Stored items
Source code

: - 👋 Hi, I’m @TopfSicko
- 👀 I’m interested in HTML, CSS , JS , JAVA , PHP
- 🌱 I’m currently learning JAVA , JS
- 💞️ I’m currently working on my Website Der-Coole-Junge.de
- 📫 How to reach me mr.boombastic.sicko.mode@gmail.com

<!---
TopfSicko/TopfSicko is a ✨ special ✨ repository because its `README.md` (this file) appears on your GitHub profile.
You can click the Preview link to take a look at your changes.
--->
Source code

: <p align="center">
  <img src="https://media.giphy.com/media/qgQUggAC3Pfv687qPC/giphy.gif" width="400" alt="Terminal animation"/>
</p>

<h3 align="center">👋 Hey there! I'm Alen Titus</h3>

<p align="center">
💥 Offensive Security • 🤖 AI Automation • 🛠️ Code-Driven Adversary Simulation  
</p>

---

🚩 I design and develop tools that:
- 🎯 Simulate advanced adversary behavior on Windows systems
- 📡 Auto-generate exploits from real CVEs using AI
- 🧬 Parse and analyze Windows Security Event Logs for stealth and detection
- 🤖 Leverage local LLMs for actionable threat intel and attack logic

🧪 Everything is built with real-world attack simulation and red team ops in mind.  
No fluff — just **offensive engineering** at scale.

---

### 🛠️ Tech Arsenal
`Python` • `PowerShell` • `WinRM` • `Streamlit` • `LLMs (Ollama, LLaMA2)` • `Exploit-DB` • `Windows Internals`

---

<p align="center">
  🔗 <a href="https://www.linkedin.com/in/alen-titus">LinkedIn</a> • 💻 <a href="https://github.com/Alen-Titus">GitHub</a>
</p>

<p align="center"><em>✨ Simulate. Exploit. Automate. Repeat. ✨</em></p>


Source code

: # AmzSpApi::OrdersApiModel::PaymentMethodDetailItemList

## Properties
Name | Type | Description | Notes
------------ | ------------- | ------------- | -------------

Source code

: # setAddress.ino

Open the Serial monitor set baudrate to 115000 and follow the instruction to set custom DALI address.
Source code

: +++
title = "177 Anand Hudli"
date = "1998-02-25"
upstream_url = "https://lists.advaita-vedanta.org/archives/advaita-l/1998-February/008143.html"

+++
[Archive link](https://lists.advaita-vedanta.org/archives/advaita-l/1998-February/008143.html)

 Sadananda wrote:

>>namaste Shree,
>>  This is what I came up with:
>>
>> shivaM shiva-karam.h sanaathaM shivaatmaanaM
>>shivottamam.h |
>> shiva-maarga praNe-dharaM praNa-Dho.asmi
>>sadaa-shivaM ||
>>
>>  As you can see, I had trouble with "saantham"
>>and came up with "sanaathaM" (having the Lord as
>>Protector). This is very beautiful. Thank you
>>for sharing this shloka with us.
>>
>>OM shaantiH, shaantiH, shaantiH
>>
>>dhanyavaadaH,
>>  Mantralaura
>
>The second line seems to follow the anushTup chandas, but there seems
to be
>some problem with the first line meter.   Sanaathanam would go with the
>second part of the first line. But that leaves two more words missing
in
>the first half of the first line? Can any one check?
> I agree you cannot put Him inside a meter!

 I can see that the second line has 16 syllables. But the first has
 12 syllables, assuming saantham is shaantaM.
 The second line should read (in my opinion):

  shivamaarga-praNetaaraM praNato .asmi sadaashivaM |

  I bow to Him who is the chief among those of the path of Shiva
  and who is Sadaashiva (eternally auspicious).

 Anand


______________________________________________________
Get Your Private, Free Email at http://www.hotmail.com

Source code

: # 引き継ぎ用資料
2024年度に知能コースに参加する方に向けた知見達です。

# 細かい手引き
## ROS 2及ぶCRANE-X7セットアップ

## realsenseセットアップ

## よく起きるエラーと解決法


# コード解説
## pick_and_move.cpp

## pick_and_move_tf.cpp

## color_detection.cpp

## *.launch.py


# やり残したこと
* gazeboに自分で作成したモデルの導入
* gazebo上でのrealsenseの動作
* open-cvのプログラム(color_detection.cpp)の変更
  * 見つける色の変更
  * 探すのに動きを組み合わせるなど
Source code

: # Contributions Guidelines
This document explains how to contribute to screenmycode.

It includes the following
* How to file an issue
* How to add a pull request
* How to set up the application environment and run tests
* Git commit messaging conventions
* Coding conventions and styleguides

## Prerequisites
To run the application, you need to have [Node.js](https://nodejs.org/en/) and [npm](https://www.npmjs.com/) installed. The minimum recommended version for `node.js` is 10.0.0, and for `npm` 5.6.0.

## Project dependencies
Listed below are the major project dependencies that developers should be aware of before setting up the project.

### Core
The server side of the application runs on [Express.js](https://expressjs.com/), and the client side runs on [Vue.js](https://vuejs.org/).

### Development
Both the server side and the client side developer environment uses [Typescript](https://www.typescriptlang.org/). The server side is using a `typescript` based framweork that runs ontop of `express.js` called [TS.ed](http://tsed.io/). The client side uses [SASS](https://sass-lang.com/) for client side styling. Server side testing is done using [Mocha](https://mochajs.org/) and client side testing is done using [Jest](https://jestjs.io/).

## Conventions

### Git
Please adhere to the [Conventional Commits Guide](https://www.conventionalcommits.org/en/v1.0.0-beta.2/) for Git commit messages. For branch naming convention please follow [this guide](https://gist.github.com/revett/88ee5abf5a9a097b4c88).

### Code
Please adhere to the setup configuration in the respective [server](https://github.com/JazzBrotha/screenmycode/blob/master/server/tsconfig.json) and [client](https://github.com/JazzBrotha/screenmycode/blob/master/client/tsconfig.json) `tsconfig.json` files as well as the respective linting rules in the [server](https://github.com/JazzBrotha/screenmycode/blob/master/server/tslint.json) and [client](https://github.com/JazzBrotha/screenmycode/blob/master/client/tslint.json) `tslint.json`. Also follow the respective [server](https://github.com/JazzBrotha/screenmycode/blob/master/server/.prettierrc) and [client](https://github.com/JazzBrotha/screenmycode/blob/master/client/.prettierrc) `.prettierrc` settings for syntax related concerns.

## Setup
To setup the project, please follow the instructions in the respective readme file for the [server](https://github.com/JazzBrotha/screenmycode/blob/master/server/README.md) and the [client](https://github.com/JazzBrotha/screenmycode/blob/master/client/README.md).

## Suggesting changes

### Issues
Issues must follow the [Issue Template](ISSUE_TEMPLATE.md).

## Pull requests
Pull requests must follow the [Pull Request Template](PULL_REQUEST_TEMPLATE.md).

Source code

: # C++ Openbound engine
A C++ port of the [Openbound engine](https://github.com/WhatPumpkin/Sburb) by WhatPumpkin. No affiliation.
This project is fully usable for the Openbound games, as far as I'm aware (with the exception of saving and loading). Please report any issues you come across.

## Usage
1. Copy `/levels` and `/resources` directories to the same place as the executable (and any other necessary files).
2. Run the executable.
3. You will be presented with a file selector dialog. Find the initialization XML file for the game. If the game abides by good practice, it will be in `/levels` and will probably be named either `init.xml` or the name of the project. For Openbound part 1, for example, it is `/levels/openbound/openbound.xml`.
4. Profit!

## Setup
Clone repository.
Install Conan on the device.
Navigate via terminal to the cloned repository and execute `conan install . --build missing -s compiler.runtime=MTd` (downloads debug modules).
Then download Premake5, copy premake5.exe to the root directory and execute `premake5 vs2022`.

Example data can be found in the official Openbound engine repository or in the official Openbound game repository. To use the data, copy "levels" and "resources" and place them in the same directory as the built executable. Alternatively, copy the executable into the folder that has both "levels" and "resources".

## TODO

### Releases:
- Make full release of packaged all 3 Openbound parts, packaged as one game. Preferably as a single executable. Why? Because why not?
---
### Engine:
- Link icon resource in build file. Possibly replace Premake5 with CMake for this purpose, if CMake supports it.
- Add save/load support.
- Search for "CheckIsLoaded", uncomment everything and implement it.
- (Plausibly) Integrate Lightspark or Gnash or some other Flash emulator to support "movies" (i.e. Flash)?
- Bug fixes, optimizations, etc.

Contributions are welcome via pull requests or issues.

What needs to be done =>
Could you output each line above exactly as it was given?

Output of the task =>
Source code

: - 👋 Hi, I’m @TopfSicko
- 👀 I’m interested in HTML, CSS , JS , JAVA , PHP
- 🌱 I’m currently learning JAVA , JS
- 💞️ I’m currently working on my Website Der-Coole-Junge.de
- 📫 How to reach me mr.boombastic.sicko.mode@gmail.com

<!---
TopfSicko/TopfSicko is a ✨ special ✨ repository because its `README.md` (this file) appears on your GitHub profile.
You can click the Preview link to take a look at your changes.
--->
Source code

: <p align="center">
  <img src="https://media.giphy.com/media/qgQUggAC3Pfv687qPC/giphy.gif" width="400" alt="Terminal animation"/>
</p>

<h3 align="center">👋 Hey there! I'm Alen Titus</h3>

<p align="center">
💥 Offensive Security • 🤖 AI Automation • 🛠️ Code-Driven Adversary Simulation  
</p>

---

🚩 I design and develop tools that:
- 🎯 Simulate advanced adversary behavior on Windows systems
- 📡 Auto-generate exploits from real CVEs using AI
- 🧬 Parse and analyze Windows Security Event Logs for stealth and detection
- 🤖 Leverage local LLMs for actionable threat intel and attack logic

🧪 Everything is built with real-world attack simulation and red team ops in mind.  
No fluff — just **offensive engineering** at scale.

---

### 🛠️ Tech Arsenal
`Python` • `PowerShell` • `WinRM` • `Streamlit` • `LLMs (Ollama, LLaMA2)` • `Exploit-DB` • `Windows Internals`

---

<p align="center">
  🔗 <a href="https://www.linkedin.com/in/alen-titus">LinkedIn</a> • 💻 <a href="https://github.com/Alen-Titus">GitHub</a>
</p>

<p align="center"><em>✨ Simulate. Exploit. Automate. Repeat. ✨</em></p>


Source code

: # AmzSpApi::OrdersApiModel::PaymentMethodDetailItemList

## Properties
Name | Type | Description | Notes
------------ | ------------- | ------------- | -------------

Source code

: # setAddress.ino

Open the Serial monitor set baudrate to 115000 and follow the instruction to set custom DALI address.
Source code

: +++
title = "177 Anand Hudli"
date = "1998-02-25"
upstream_url = "https://lists.advaita-vedanta.org/archives/advaita-l/1998-February/008143.html"

+++
[Archive link](https://lists.advaita-vedanta.org/archives/advaita-l/1998-February/008143.html)

 Sadananda wrote:

>>namaste Shree,
>>  This is what I came up with:
>>
>> shivaM shiva-karam.h sanaathaM shivaatmaanaM
>>shivottamam.h |
>> shiva-maarga praNe-dharaM praNa-Dho.asmi
>>sadaa-shivaM ||
>>
>>  As you can see, I had trouble with "saantham"
>>and came up with "sanaathaM" (having the Lord as
>>Protector). This is very beautiful. Thank you
>>for sharing this shloka with us.
>>
>>OM shaantiH, shaantiH, shaantiH
>>
>>dhanyavaadaH,
>>  Mantralaura
>
>The second line seems to follow the anushTup chandas, but there seems
to be
>some problem with the first line meter.   Sanaathanam would go with the
>second part of the first line. But that leaves two more words missing
in
>the first half of the first line? Can any one check?
> I agree you cannot put Him inside a meter!

 I can see that the second line has 16 syllables. But the first has
 12 syllables, assuming saantham is shaantaM.
 The second line should read (in my opinion):

  shivamaarga-praNetaaraM praNato .asmi sadaashivaM |

  I bow to Him who is the chief among those of the path of Shiva
  and who is Sadaashiva (eternally auspicious).

 Anand


______________________________________________________
Get Your Private, Free Email at http://www.hotmail.com

Source code

: # 引き継ぎ用資料
2024年度に知能コースに参加する方に向けた知見達です。

# 細かい手引き
## ROS 2及ぶCRANE-X7セットアップ

## realsenseセットアップ

## よく起きるエラーと解決法


# コード解説
## pick_and_move.cpp

## pick_and_move_tf.cpp

## color_detection.cpp

## *.launch.py


# やり残したこと
* gazeboに自分で作成したモデルの導入
* gazebo上でのrealsenseの動作
* open-cvのプログラム(color_detection.cpp)の変更
  * 見つける色の変更
  * 探すのに動きを組み合わせるなど
Source code

: # Contributions Guidelines
This document explains how to contribute to screenmycode.

It includes the following
* How to file an issue
* How to add a pull request
* How to set up the application environment and run tests
* Git commit messaging conventions
* Coding conventions and styleguides

## Prerequisites
To run the application, you need to have [Node.js](https://nodejs.org/en/) and [npm](https://www.npmjs.com/) installed. The minimum recommended version for `node.js` is 10.0.0, and for `npm` 5.6.0.

## Project dependencies
Listed below are the major project dependencies that developers should be aware of before setting up the project.

### Core
The server side of the application runs on [Express.js](https://expressjs.com/), and the client side runs on [Vue.js](https://vuejs.org/).

### Development
Both the server side and the client side developer environment uses [Typescript](https://www.typescriptlang.org/). The server side is using a `typescript` based framweork that runs ontop of `express.js` called [TS.ed](http://tsed.io/). The client side uses [SASS](https://sass-lang.com/) for client side styling. Server side testing is done using [Mocha](https://mochajs.org/) and client side testing is done using [Jest](https://jestjs.io/).

## Conventions

### Git
Please adhere to the [Conventional Commits Guide](https://www.conventionalcommits.org/en/v1.0.0-beta.2/) for Git commit messages. For branch naming convention please follow [this guide](https://gist.github.com/revett/88ee5abf5a9a097b4c88).

### Code
Please adhere to the setup configuration in the respective [server](https://github.com/JazzBrotha/screenmycode/blob/master/server/tsconfig.json) and [client](https://github.com/JazzBrotha/screenmycode/blob/master/client/tsconfig.json) `tsconfig.json` files as well as the respective linting rules in the [server](https://github.com/JazzBrotha/screenmycode/blob/master/server/tslint.json) and [client](https://github.com/JazzBrotha/screenmycode/blob/master/client/tslint.json) `tslint.json`. Also follow the respective [server](https://github.com/JazzBrotha/screenmycode/blob/master/server/.prettierrc) and [client](https://github.com/JazzBrotha/screenmycode/blob/master/client/.prettierrc) `.prettierrc` settings for syntax related concerns.

## Setup
To setup the project, please follow the instructions in the respective readme file for the [server](https://github.com/JazzBrotha/screenmycode/blob/master/server/README.md) and the [client](https://github.com/JazzBrotha/screenmycode/blob/master/client/README.md).

## Suggesting changes

### Issues
Issues must follow the [Issue Template](ISSUE_TEMPLATE.md).

## Pull requests
Pull requests must follow the [Pull Request Template](PULL_REQUEST_TEMPLATE.md).

Source code

: # C++ Openbound engine
A C++ port of the [Openbound engine](https://github.com/WhatPumpkin/Sburb) by WhatPumpkin. No affiliation.
This project is fully usable for the Openbound games, as far as I'm aware (with the exception of saving and loading). Please report any issues you come across.

## Usage
1. Copy `/levels` and `/resources` directories to the same place as the executable (and any other necessary files).
2. Run the executable.
3. You will be presented with a file selector dialog. Find the initialization XML file for the game. If the game abides by good practice, it will be in `/levels` and will probably be named either `init.xml` or the name of the project. For Openbound part 1, for example, it is `/levels/openbound/openbound.xml`.
4. Profit!

## Setup
Clone repository.
Install Conan on the device.
Navigate via terminal to the cloned repository and execute `conan install . --build missing -s compiler.runtime=MTd` (downloads debug modules).
Then download Premake5, copy premake5.exe to the root directory and execute `premake5 vs2022`.

Example data can be found in the official Openbound engine repository or in the official Openbound game repository. To use the data, copy "levels" and "resources" and place them in the same directory as the built executable. Alternatively, copy the executable into the folder that has both "levels" and "resources".

## TODO

### Releases:
- Make full release of packaged all 3 Openbound parts, packaged as one game. Preferably as a single executable. Why? Because why not?
---
### Engine:
- Link icon resource in build file. Possibly replace Premake5 with CMake for this purpose, if CMake supports it.
- Add save/load support.
- Search for "CheckIsLoaded", uncomment everything and implement it.
- (Plausibly) Integrate Lightspark or Gnash or some other Flash emulator to support "movies" (i.e. Flash)?
- Bug fixes, optimizations, etc.

Contributions are welcome via pull requests or issues.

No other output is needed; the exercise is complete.